Offline - #grupodeescritamatinal

 

--- Textos produzidos pelas pessoas participantes do Grupo de Escrita Matinal conduzido por Liana Ferraz

--- Inscrições e informações https://www.liv.us/grupo-de-escrita-matinal 

***

Tic toc 


É segunda-feira e já acordei atrasada. O tic toc do meu pequenino alarme branco de ponteiros pretos me irritou. Às 2h06, quando levantei mais uma vez para tomar um copo d´água, o deixei na mesa da sala para não atrapalhar o sono. Ele despertou exatamente no horário combinado, mas não ouvi.


A Ana, minha irmã, sempre liga cedinho, às segundas. Ela conhece bem o meu sono pesado. Mas eu esqueci de colocar o telefone sem fio na base e ele dormiu mais do que o planejado. 


Despertei embalada pela cantoria de Tatá, a diarista que trabalha no apartamento vizinho ao meu. Ela sempre canta Cartola de manhã, soltando o verbo no Corra e olha o céu. Tatá tem bom gosto para músicas e uma voz singular. 


A Ana já está aí? Saltei o olho, o relógio marcava 10h17. Saltei da cama. Nem pude curtir a preguiça gostosa das três horinhas a mais, bem dormidas.


(Giana)


***


Como isso foi acontecer? Que vacilo!

Entrar no mar e passar horas na água morninha, acolhedora e transparente  do paraíso alagoano, mas constatar  a frieza do olhar e   a sensação turva de que o celular estava no bolso do short sem o devido lacre. Isso é ser mar, imensidão que ocupa os espaços que deixamos soltos e desavisados. 
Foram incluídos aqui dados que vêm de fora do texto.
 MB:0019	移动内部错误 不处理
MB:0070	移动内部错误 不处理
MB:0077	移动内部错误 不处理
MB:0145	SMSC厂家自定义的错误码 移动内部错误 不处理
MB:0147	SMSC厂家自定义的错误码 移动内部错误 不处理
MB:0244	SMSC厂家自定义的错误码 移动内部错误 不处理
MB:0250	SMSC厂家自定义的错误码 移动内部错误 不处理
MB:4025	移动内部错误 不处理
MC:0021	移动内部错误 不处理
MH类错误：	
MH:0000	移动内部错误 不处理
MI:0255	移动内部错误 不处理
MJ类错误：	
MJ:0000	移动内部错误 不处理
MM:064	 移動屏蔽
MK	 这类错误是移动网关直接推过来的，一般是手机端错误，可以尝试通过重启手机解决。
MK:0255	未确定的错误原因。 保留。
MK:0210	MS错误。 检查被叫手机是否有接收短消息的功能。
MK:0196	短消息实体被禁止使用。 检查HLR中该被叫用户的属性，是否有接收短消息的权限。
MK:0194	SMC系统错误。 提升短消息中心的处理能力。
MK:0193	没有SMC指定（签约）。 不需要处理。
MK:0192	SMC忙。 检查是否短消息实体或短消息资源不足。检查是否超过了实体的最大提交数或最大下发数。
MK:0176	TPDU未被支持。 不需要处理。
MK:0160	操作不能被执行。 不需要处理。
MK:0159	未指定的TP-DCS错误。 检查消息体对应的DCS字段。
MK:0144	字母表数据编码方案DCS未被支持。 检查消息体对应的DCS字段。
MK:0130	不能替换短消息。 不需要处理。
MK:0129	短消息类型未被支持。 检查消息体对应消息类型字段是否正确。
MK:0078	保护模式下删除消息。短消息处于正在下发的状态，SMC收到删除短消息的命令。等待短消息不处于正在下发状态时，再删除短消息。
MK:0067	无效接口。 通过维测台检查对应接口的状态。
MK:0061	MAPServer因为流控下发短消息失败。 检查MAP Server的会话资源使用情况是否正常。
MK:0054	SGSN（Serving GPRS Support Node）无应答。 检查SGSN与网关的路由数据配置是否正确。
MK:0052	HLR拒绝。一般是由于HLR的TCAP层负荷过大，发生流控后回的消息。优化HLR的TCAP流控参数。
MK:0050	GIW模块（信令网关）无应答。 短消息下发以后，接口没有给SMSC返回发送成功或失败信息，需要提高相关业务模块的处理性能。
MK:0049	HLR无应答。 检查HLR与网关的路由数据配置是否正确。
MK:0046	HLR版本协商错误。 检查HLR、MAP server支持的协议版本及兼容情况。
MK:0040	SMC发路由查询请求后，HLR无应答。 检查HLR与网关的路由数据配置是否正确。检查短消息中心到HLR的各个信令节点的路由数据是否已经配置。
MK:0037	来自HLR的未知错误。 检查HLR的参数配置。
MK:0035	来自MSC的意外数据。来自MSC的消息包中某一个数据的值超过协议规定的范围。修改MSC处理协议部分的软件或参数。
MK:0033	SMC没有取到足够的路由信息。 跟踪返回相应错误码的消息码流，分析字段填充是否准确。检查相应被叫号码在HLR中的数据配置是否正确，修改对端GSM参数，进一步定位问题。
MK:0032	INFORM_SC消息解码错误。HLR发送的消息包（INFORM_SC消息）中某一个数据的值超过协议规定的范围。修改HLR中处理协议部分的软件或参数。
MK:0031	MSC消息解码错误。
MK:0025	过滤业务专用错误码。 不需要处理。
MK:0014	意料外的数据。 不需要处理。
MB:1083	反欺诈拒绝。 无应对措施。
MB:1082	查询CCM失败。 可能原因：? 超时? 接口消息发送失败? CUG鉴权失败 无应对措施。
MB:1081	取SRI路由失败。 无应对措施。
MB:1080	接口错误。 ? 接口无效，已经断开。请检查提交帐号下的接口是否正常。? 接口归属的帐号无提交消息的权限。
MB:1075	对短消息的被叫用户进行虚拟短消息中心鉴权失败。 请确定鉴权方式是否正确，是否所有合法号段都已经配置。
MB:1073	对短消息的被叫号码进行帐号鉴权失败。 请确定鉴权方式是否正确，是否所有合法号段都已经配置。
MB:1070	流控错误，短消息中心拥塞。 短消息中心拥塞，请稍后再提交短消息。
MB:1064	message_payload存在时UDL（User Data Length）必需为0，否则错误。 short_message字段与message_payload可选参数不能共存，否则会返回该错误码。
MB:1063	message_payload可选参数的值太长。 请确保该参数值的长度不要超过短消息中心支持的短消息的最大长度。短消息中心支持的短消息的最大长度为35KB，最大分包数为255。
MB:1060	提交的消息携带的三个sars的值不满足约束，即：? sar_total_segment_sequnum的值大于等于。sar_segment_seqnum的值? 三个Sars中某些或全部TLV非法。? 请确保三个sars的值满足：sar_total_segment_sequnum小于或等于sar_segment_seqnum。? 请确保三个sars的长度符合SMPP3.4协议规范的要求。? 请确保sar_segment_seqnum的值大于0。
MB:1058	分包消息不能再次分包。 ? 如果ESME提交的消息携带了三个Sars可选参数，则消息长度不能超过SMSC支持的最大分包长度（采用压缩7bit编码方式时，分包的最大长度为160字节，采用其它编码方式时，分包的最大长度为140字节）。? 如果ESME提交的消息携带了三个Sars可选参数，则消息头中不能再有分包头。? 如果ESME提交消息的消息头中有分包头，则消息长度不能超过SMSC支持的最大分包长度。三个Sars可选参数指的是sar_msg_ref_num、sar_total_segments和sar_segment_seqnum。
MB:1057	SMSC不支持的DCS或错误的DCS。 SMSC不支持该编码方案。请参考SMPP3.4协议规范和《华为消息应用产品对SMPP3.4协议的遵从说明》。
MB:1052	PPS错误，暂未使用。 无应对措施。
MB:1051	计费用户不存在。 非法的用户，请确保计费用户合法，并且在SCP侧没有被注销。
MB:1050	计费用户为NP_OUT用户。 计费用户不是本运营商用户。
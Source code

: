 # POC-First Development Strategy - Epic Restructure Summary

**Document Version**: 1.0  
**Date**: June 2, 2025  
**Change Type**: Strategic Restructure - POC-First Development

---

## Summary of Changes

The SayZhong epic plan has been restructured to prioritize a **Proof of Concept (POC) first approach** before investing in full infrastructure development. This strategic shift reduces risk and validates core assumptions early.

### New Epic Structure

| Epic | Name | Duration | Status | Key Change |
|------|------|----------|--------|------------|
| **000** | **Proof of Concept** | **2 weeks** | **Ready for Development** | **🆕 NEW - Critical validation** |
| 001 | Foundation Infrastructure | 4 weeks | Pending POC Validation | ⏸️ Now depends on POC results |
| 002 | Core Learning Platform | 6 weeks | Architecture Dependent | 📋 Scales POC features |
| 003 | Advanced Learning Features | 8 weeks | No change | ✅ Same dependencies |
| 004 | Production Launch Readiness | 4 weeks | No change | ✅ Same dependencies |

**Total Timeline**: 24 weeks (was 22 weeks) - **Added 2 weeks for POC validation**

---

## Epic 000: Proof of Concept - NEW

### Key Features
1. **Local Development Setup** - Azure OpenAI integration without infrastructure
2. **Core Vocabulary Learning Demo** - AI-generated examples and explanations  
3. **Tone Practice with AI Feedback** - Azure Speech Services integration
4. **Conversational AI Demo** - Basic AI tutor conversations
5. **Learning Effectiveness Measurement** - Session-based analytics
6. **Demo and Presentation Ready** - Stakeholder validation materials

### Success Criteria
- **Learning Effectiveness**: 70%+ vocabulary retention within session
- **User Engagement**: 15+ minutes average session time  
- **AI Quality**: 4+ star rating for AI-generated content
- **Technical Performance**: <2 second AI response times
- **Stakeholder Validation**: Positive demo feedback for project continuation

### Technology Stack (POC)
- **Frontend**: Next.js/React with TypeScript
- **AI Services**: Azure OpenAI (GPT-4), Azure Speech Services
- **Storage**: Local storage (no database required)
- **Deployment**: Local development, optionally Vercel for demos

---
Prejuízo,  esperança,  arrependimentos, tentativas, constatação: nem liga. Para quem? Morreu? Celular não morre ,gente! Celular é coisa!É nada! 

Ele é vivo. Acorda a gente, dá bom dia,  faz a gente perder tempo com ele e por ele. Nós nos dedicamos tanto a ele que esquecemos de nós mesmos. Haja doação!

Porém,  quando fico sem ele percebo como o tempo é meu, como posso olhar pros lados, para cima, para baixo....existem outras direções?!!! Não preciso só olhar para frente.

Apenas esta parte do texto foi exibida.